Todavia, mais do que a constatação do caráter anacrônico do instituto ora guerreado, é curial examinar sua adequação aos preceitos fundamentais da nova ordem constitucional, inaugurada em 05 de outubro de 1988.
O inciso XXXIII do art. 5º da Constituição determina o seguinte:
“todos têm direito a receber dos órgãos públicos informações de seu interesse particular, ou de interesse coletivo ou geral, que serão prestadas no prazo da lei, sob pena de responsabilidade, ressalvadas aquelas cujo sigilo seja imprescindível à segurança da sociedade e do Estado ”
Já o inciso LX do art. 5º do Estatuto Político, por sua vez, estabelece:
“a lei só poderá restringir a publicidade dos atos processuais quando a defesa da intimidade ou o interesse social o exigirem”
Por fim, o caput do art. 37 estatui o seguinte:
“A administração pública direta e indireta de qualquer dos poderes da União, dos Estados, do Distrito Federal e dos Municípios obedecerá aos princípios da legalidade, impessoalidade, moralidade, publicidade e eficiência e, também, ao seguinte:....”
Ora, fica mais do que evidente, pela leitura destes dispositivos, que a diretriz tomada pela Constituição Federal de 1988 foi no sentido de consagrar o princípio da publicidade dos atos da administração pública.
A regra geral, portanto, é a publicidade dos atos da administração, que só poderá ser excepcionada quando o interesse público assim o exigir. Carlos Ari Sundfeld salienta que:
“A Administração jamais maneja interesses, poderes ou direitos pessoais seus, surge o dever da absoluta transperência. ‘Todo poder emano do povo e em seu nome será exercido’ (CF, art. 1º, § 1º). É óbvio, então, que o povo, titular do poder, tem o direito de conhecer tudo o que concerne à Administração, de controlar passo a passo o exercício do poder.” (Princípio da publicidade administrativa. Direito de certidão, vista e intimação. Revista de Direito Público, volume 82, página 54)
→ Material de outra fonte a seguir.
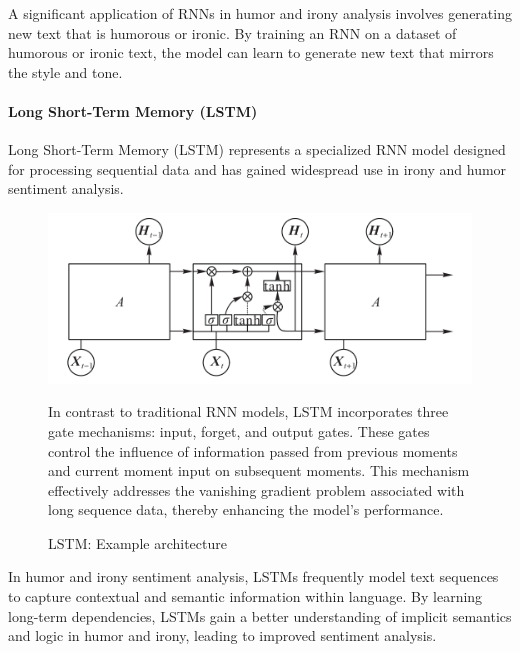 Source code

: \documentclass[a4paper]{article}
\begin{document}
A significant application of RNNs in humor and irony analysis involves generating new text that is humorous or ironic. By training an RNN on a dataset of humorous or ironic text, the model can learn to generate new text that mirrors the style and tone.

\paragraph{Long Short-Term Memory (LSTM)}

Long Short-Term Memory (LSTM) represents a specialized RNN model designed for processing sequential data and has gained widespread use in irony and humor sentiment analysis.

\begin{figure}[H]
    \centering
    \begin{minipage}{0.48\textwidth}
        \centering
        \includegraphics[width=1\textwidth]{./images/LSTM_architecture.png}
        \caption{LSTM: Example architecture \cite{ref_rnn1}}
        \label{fig.LSTM}
    \end{minipage}\hfill
    \begin{minipage}{0.48\textwidth}
        In contrast to traditional RNN models, LSTM incorporates three gate mechanisms: input, forget, and output gates. These gates control the influence of information passed from previous moments and current moment input on subsequent moments. This mechanism effectively addresses the vanishing gradient problem associated with long sequence data, thereby enhancing the model's performance.
    \end{minipage}
\end{figure}

In humor and irony sentiment analysis, LSTMs frequently model text sequences to capture contextual and semantic information within language. By learning long-term dependencies, LSTMs gain a better understanding of implicit semantics and logic in humor and irony, leading to improved sentiment analysis.
\end{document}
Não se desconhece que a segunda parte do inciso XXXIII do art. 5º excepciona a publicidade quando for imprescindível à segurança do Estado.
Ocorre que, em se tratando da administração pública, não basta simplesmente alegar algo para justificar a prática de um determinado ato sem apresentar a fundamentação para tal. Insta invocar-se aqui o princípio da motivação da administração pública, muito bem explicado por Maria Sylvia Zanella di Pietro, litteris:
“O princípio da motivação exige que a Administração Pública indique os fundamentos de fato e de direito de suas decisões. Ele está consagrado pela doutrina e pela jurisprudência, não havendo mais espaço para as velhas doutrinas que discutiam se a sua obrigatoriedade alcançava só os atos vinculados ou só os atos discricionários, ou se estava presente em ambas as categorias. A sua obrigatoriedade se justifica em qualquer tipo de ato, porque se trata de formalidade necessária para permitir o controle de legalidade dos atos administrativos.” (Direito Administrativo. 18ª ed. São Paulo: Atlas, 2005, pág. 82)
Destarte, não se mostra suficiente simplesmente alegar que o sigilo das informações se deve à segurança do Estado, sem apresentar a devida motivação. Por quê a publicidade de um determinado ato ameaça a segurança do Estado? É preciso sempre fundamentar o ato administrativo. Até porque, se não fosse assim, bastaria alegar em qualquer situação que se está diante de “questão de segurança do Estado” e a regra da publicidade seria remetida às calendas.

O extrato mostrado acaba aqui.